Abstract
The cutting mechanisms of polycrystals of Al, Cu, Zn and Fe-3.5%Si are studied on the basis of those of single crystals of the same materials. For this purpose, the orthogonal cutting of Al-bicrystals (situated side by side in the cutting direction) were carried out and the effects of the grain boundary and the interaction of the adjacent grains on the cutting mechanism were investigated. The experimental results of polycrystals are compared with the results estimated from those of both single crystals and bicrystals.
The main results obtained are as follows:
(1) In cutting the bicrystals, the chip thickness changes drastically at the grain boundary. Then the chip is bent towards its thicker side. Consequently the chip thickness decreases gradually from the inside to the outside of the curvature.
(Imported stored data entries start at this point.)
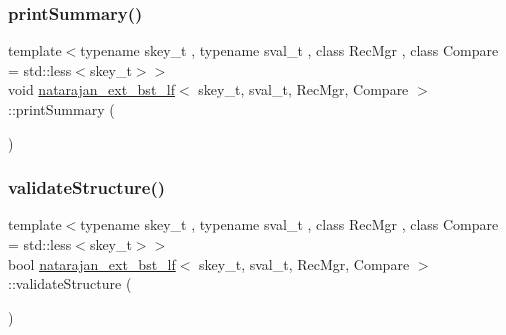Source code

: \mbox{\label{classnatarajan__ext__bst__lf_a4d041c7fc819e57286e1907757a68895}} 
\subsubsection{\texorpdfstring{print\+Summary()}{printSummary()}\hspace{0.1cm}{\footnotesize\ttfamily [2/2]}}
{\footnotesize\ttfamily template$<$typename skey\+\_\+t , typename sval\+\_\+t , class Rec\+Mgr , class Compare  = std\+::less$<$skey\+\_\+t$>$$>$ \\
void \hyperlink{classnatarajan__ext__bst__lf}{natarajan\+\_\+ext\+\_\+bst\+\_\+lf}$<$ skey\+\_\+t, sval\+\_\+t, Rec\+Mgr, Compare $>$\+::print\+Summary (\begin{DoxyParamCaption}{ }\end{DoxyParamCaption})\hspace{0.3cm}{\ttfamily [inline]}}

\mbox{\label{classnatarajan__ext__bst__lf_a95852943b22caf6203a7c86b31d501be}} 
\subsubsection{\texorpdfstring{validate\+Structure()}{validateStructure()}\hspace{0.1cm}{\footnotesize\ttfamily [1/2]}}
{\footnotesize\ttfamily template$<$typename skey\+\_\+t , typename sval\+\_\+t , class Rec\+Mgr , class Compare  = std\+::less$<$skey\+\_\+t$>$$>$ \\
bool \hyperlink{classnatarajan__ext__bst__lf}{natarajan\+\_\+ext\+\_\+bst\+\_\+lf}$<$ skey\+\_\+t, sval\+\_\+t, Rec\+Mgr, Compare $>$\+::validate\+Structure (\begin{DoxyParamCaption}{ }\end{DoxyParamCaption})\hspace{0.3cm}{\ttfamily [inline]}}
(2) In cutting the bicrystals, the specific cutting resistance is obtained as the weighted average of each crystal with respect to its cutting width, but the side force (fs) varies from the weighted average.
(3) The interaction of the adjacent grains in a series position concerning the cutting direction has a greater influence than that in a parallel position on the cut surface.
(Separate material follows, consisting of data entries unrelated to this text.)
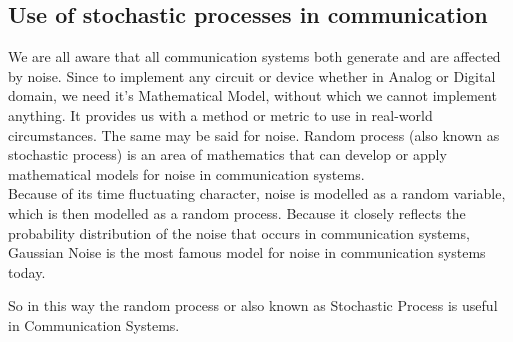 \documentclass[10pt,twocolumn,letterpaper]{article}
\begin{document}
\subsection{Use of stochastic processes in communication}

We are all aware that all communication systems both generate and are affected by noise. Since to implement any circuit or device whether in Analog or Digital domain, we need it’s Mathematical Model, without which we cannot implement anything. It provides us with a method or metric to use in real-world circumstances. The same may be said for noise. Random process (also known as stochastic process) is an area of mathematics that can develop or apply mathematical models for noise in communication systems.\\

Because of its time fluctuating character, noise is modelled as a random variable, which is then modelled as a random process. Because it closely reflects the probability distribution of the noise that occurs in communication systems, Gaussian Noise is the most famous model for noise in communication systems today.

So in this way the random process or also known as Stochastic Process is useful in Communication Systems.
\end{document}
(4) There is good agreement between the shear of polycrystals and the arithmetical mean value of the single crystals. The laryer the work-hardenability the smaller becomes the shear angle.
(5) The shear stress on the shear plane and the specific cutting resistance of polycrystals are larger than the arithmetical mean values of single crystals. Especially in Zn and Fe-3.5%Si, there are large differences between those values.